In her Memorandum, petitioner elucidated and spiritedly argued the above grounds.
In fine, the foregoing issues could be restated as follows:
1. Did the respondent Court err in holding that petitioner should have appealed from the trial court's decision instead of filing a petition for certiorari?
2. Did the respondent Court err in refusing to decide upon the merits of the case, that is, to declare whether or not the judgment of the trial court is null and void? Should the Supreme Court now resolve the merits of the case, i.e., decide the issue of nullity of the assailed decision of the trial court?
The Court's Ruling
Since these issues are intimately intertwined, we shall discuss them together.
At the outset, it must be stressed that the Court of Appeals acted within its authority in simply ordering the trial court to give due course to petitioner's appeal without going into the merits of the case.
In Municipality of Biñan, Laguna vs. Court of Appeals, 7 we held:
Respondent Court of Appeals has no jurisdiction in a certiorari proceeding involving an incident in a case to rule on the merits of the main case itself which was not on appeal before it. . . .
In other words, the Court of Appeals has already done its duty by declaring that the lower court gravely abused its discretion or acted without jurisdiction in refusing to give due course to petitioner's appeal. Hence, it ordered said court to allow the appeal. Once appeal is perfected, the merits of the case, i.e. the validity/nullity of the trial court's decision, would then be resolved by said Court.
Understandably, the Court of Appeals has limited itself to ruling upon the procedural question lodged before it. It cannot be seriously faulted as petitioner vehemently did for opting to navigate within the narrow banks of the placid waters of certiorari. For in doing so, it was strictly following established legal doctrines and precedents.
Upon the other hand, the Supreme Court is not just a toothless promoter of procedural niceties which are understood and appreciated only by lawyers and jurists. It cannot shrink from its quintessential role as the fountain of speedy, adequate and substantial justice. If the Court, as the head and guardian of the judicial branch, must continuously merit the force of public trust and confidence which ultimately is the real source of its sovereign power, possessing neither the purse nor the sword and if it must decisively discharge its sacred duty as the last sanctuary of the oppressed and the weak, it must, in appropriate cases like the one before us, pro-actively provide weary litigants with immediate legal and equitable relief, free from the delays and legalistic contortions that oftentimes result from applying purely formal and procedural approaches to judicial dispensations.

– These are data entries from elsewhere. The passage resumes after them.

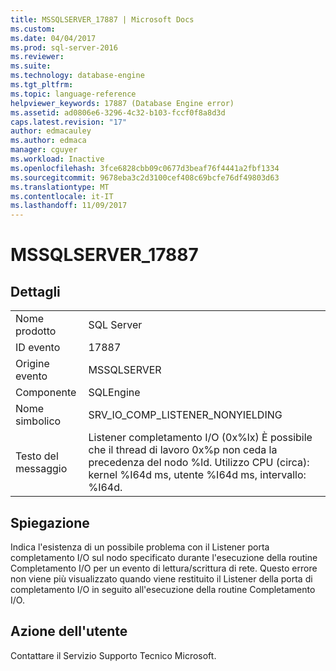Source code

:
 ```yaml
---
title: MSSQLSERVER_17887 | Microsoft Docs
ms.custom: 
ms.date: 04/04/2017
ms.prod: sql-server-2016
ms.reviewer: 
ms.suite: 
ms.technology: database-engine
ms.tgt_pltfrm: 
ms.topic: language-reference
helpviewer_keywords: 17887 (Database Engine error)
ms.assetid: ad0806e6-3296-4c32-b103-fccf0f8a8d3d
caps.latest.revision: "17"
author: edmacauley
ms.author: edmaca
manager: cguyer
ms.workload: Inactive
ms.openlocfilehash: 3fce6828cbb09c0677d3beaf76f4441a2fbf1334
ms.sourcegitcommit: 9678eba3c2d3100cef408c69bcfe76df49803d63
ms.translationtype: MT
ms.contentlocale: it-IT
ms.lasthandoff: 11/09/2017
---
```

# <a name="mssqlserver17887"></a>MSSQLSERVER_17887
  
## <a name="details"></a>Dettagli  
  
|||  
|-|-|  
|Nome prodotto|SQL Server|  
|ID evento|17887|  
|Origine evento|MSSQLSERVER|  
|Componente|SQLEngine|  
|Nome simbolico|SRV_IO_COMP_LISTENER_NONYIELDING|  
|Testo del messaggio|Listener completamento I/O (0x%lx) È possibile che il thread di lavoro 0x%p non ceda la precedenza del nodo %ld. Utilizzo CPU (circa): kernel %I64d ms, utente %I64d ms, intervallo: %I64d.|  
  
## <a name="explanation"></a>Spiegazione  
Indica l'esistenza di un possibile problema con il Listener porta completamento I/O sul nodo specificato durante l'esecuzione della routine Completamento I/O per un evento di lettura/scrittura di rete. Questo errore non viene più visualizzato quando viene restituito il Listener della porta di completamento I/O in seguito all'esecuzione della routine Completamento I/O.  
  
## <a name="user-action"></a>Azione dell'utente  
Contattare il Servizio Supporto Tecnico Microsoft.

Pursuant to the foregoing principle and considering the peculiar circumstances of the present case which are patent on the basis of the admitted facts, as well as the undisputed copies of the pleadings presented by the parties, and especially the verified copy of the trial court's decision which loudly speaks for itself, the Court therefore resolved to make an exception to the normal procedures and to delve deeper into the substantive issue of the validity/nullity of the trial court's proceedings and judgment. Happily, both parties had expressed a desire to have this case resolved soonest. Upon the other hand, remanding the case back to the trial court for the perfection of the appeal and requiring the parties to re-litigate in the Court of Appeals with the use of probably the same documents and arguments ventilated in the kilometric pleadings filed here would just unnecessarily clog the courts' dockets; besides, in all likelihood the parties would eventually come before this Court anyway.

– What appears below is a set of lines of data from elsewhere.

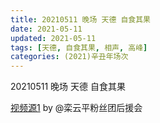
 ```yaml
---
title: 20210511 晚场 天德 自食其果
date: 2021-05-11
updated: 2021-05-11
tags: [天德, 自食其果, 相声, 高峰] 
categories: (2021)辛丑年场次 
---
```

20210511 晚场 天德 自食其果

[视频源1](https://weibo.com/6574451359/Kf1gKrEfk1) by @栾云平粉丝团后援会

Also, it must be observed that Virginia actually filed a proper Notice of Appeal which the trial court disallowed. Hence, she had no choice but to bring her petition for certiorari in the respondent Court. To constrain her to go back to said Court, this time by ordinary appeal, would be tantamount to punishing her and delaying her cause for faults not attributable to her, but rather to the manifest error of the respondent trial judge.

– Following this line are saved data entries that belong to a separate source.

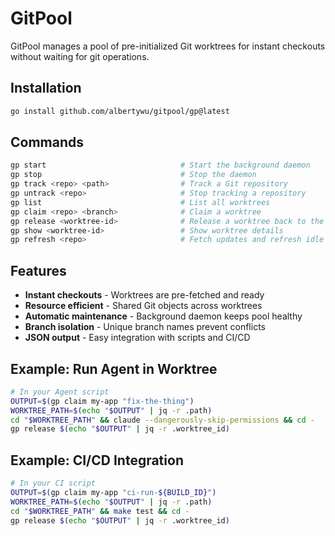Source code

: # GitPool

GitPool manages a pool of pre-initialized Git worktrees for instant checkouts without waiting for git operations.

## Installation

```bash
go install github.com/albertywu/gitpool/gp@latest
```

## Commands

```bash
gp start                              # Start the background daemon
gp stop                               # Stop the daemon
gp track <repo> <path>                # Track a Git repository
gp untrack <repo>                     # Stop tracking a repository
gp list                               # List all worktrees
gp claim <repo> <branch>              # Claim a worktree
gp release <worktree-id>              # Release a worktree back to the pool
gp show <worktree-id>                 # Show worktree details
gp refresh <repo>                     # Fetch updates and refresh idle worktrees
```

## Features

- **Instant checkouts** - Worktrees are pre-fetched and ready
- **Resource efficient** - Shared Git objects across worktrees
- **Automatic maintenance** - Background daemon keeps pool healthy
- **Branch isolation** - Unique branch names prevent conflicts
- **JSON output** - Easy integration with scripts and CI/CD


## Example: Run Agent in Worktree

```bash
# In your Agent script
OUTPUT=$(gp claim my-app "fix-the-thing")
WORKTREE_PATH=$(echo "$OUTPUT" | jq -r .path)
cd "$WORKTREE_PATH" && claude --dangerously-skip-permissions && cd -
gp release $(echo "$OUTPUT" | jq -r .worktree_id)
```

## Example: CI/CD Integration

```bash
# In your CI script
OUTPUT=$(gp claim my-app "ci-run-${BUILD_ID}")
WORKTREE_PATH=$(echo "$OUTPUT" | jq -r .path)
cd "$WORKTREE_PATH" && make test && cd -
gp release $(echo "$OUTPUT" | jq -r .worktree_id)
```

So, too, as will be shown shortly, the trial court's decision is really a nullity for utter want of jurisdiction. Hence it could be challenged at any time.
It is not disputed that the original petition 8 in the trial court was for "cancellation of entry in the civil registry of the "late registration of the marriage" between Leonor and Mauricio, "in consonance with Section 3, Rule 108 of the Rules of Court." Ground alleged for the nullity and cancellation of the marriage was "non-observance of the legal requirements for a valid marriage."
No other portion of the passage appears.